:: GIVEN RECORDS ::
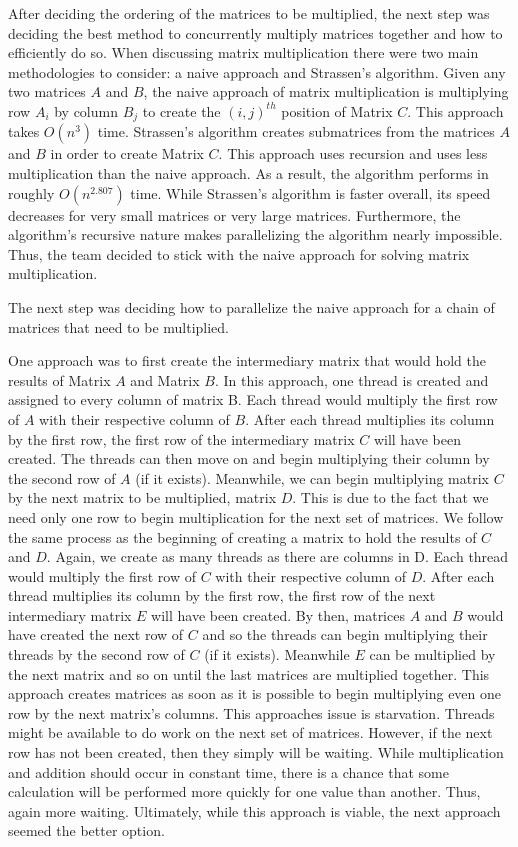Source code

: \documentclass[conference,leqno]{IEEEtran}
\begin{document}
After deciding the ordering of the matrices to be multiplied, the next step was deciding the best method to concurrently multiply matrices together and how to efficiently do so. When discussing matrix multiplication there were two main methodologies to consider: a naive approach and Strassen’s algorithm. Given any two matrices $A$ and $B$, the naive approach of matrix multiplication is multiplying row $A_i$ by column $B_j$ to create the $(i, j)^{th}$ position of Matrix $C$. This approach takes $O(n^3)$ time. Strassen’s algorithm creates submatrices from the matrices $A$ and $B$ in order to create Matrix $C$. This approach uses recursion and uses less multiplication than the naive approach. As a result, the algorithm performs in roughly $O(n^2.807)$ time. While Strassen’s algorithm is faster overall, its speed decreases for very small matrices or very large matrices. Furthermore, the algorithm’s recursive nature makes parallelizing the algorithm nearly impossible. Thus, the team decided to stick with the naive approach for solving matrix multiplication.

The next step was deciding how to parallelize the naive approach for a chain of matrices that need to be multiplied.

One approach was to first create the intermediary matrix that would hold the results of Matrix $A$ and Matrix $B$. In this approach, one thread is created and assigned to every column of matrix B. Each thread would multiply the first row of $A$ with their respective column of $B$. After each thread multiplies its column by the first row, the first row of the intermediary matrix $C$ will have been created. The threads can then move on and begin multiplying their column by the second row of $A$ (if it exists). Meanwhile, we can begin multiplying matrix $C$ by the next matrix to be multiplied, matrix $D$. This is due to the fact that we need only one row to begin multiplication for the next set of matrices. We follow the same process as the beginning of creating a matrix to hold the results of $C$ and $D$. Again, we create as many threads as there are columns in D. Each thread would multiply the first row of $C$ with their respective column of $D$. After each thread multiplies its column by the first row, the first row of the next intermediary matrix $E$ will have been created. By then, matrices $A$ and $B$ would have created the next row of $C$ and so the threads can begin multiplying their threads by the second row of $C$ (if it exists). Meanwhile $E$ can be multiplied by the next matrix and so on until the last matrices are multiplied together. This approach creates matrices as soon as it is possible to begin multiplying even one row by the next matrix’s columns. This approaches issue is starvation. Threads might be available to do work on the next set of matrices. However, if the next row has not been created, then they simply will be waiting. While multiplication and addition should occur in constant time, there is a chance that some calculation will be performed more quickly for one value than another. Thus, again more waiting. Ultimately, while this approach is viable, the next approach seemed the better option.
\end{document}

:: YOUR INSTRUCTIONS ::
Your answer must be the entries written out word for word, without their pictures.

:: ANSWER BELOW ::
Source code

: \documentclass[conference,leqno]{IEEEtran}
\begin{document}
After deciding the ordering of the matrices to be multiplied, the next step was deciding the best method to concurrently multiply matrices together and how to efficiently do so. When discussing matrix multiplication there were two main methodologies to consider: a naive approach and Strassen’s algorithm. Given any two matrices $A$ and $B$, the naive approach of matrix multiplication is multiplying row $A_i$ by column $B_j$ to create the $(i, j)^{th}$ position of Matrix $C$. This approach takes $O(n^3)$ time. Strassen’s algorithm creates submatrices from the matrices $A$ and $B$ in order to create Matrix $C$. This approach uses recursion and uses less multiplication than the naive approach. As a result, the algorithm performs in roughly $O(n^2.807)$ time. While Strassen’s algorithm is faster overall, its speed decreases for very small matrices or very large matrices. Furthermore, the algorithm’s recursive nature makes parallelizing the algorithm nearly impossible. Thus, the team decided to stick with the naive approach for solving matrix multiplication.

The next step was deciding how to parallelize the naive approach for a chain of matrices that need to be multiplied.

One approach was to first create the intermediary matrix that would hold the results of Matrix $A$ and Matrix $B$. In this approach, one thread is created and assigned to every column of matrix B. Each thread would multiply the first row of $A$ with their respective column of $B$. After each thread multiplies its column by the first row, the first row of the intermediary matrix $C$ will have been created. The threads can then move on and begin multiplying their column by the second row of $A$ (if it exists). Meanwhile, we can begin multiplying matrix $C$ by the next matrix to be multiplied, matrix $D$. This is due to the fact that we need only one row to begin multiplication for the next set of matrices. We follow the same process as the beginning of creating a matrix to hold the results of $C$ and $D$. Again, we create as many threads as there are columns in D. Each thread would multiply the first row of $C$ with their respective column of $D$. After each thread multiplies its column by the first row, the first row of the next intermediary matrix $E$ will have been created. By then, matrices $A$ and $B$ would have created the next row of $C$ and so the threads can begin multiplying their threads by the second row of $C$ (if it exists). Meanwhile $E$ can be multiplied by the next matrix and so on until the last matrices are multiplied together. This approach creates matrices as soon as it is possible to begin multiplying even one row by the next matrix’s columns. This approaches issue is starvation. Threads might be available to do work on the next set of matrices. However, if the next row has not been created, then they simply will be waiting. While multiplication and addition should occur in constant time, there is a chance that some calculation will be performed more quickly for one value than another. Thus, again more waiting. Ultimately, while this approach is viable, the next approach seemed the better option.
\end{document}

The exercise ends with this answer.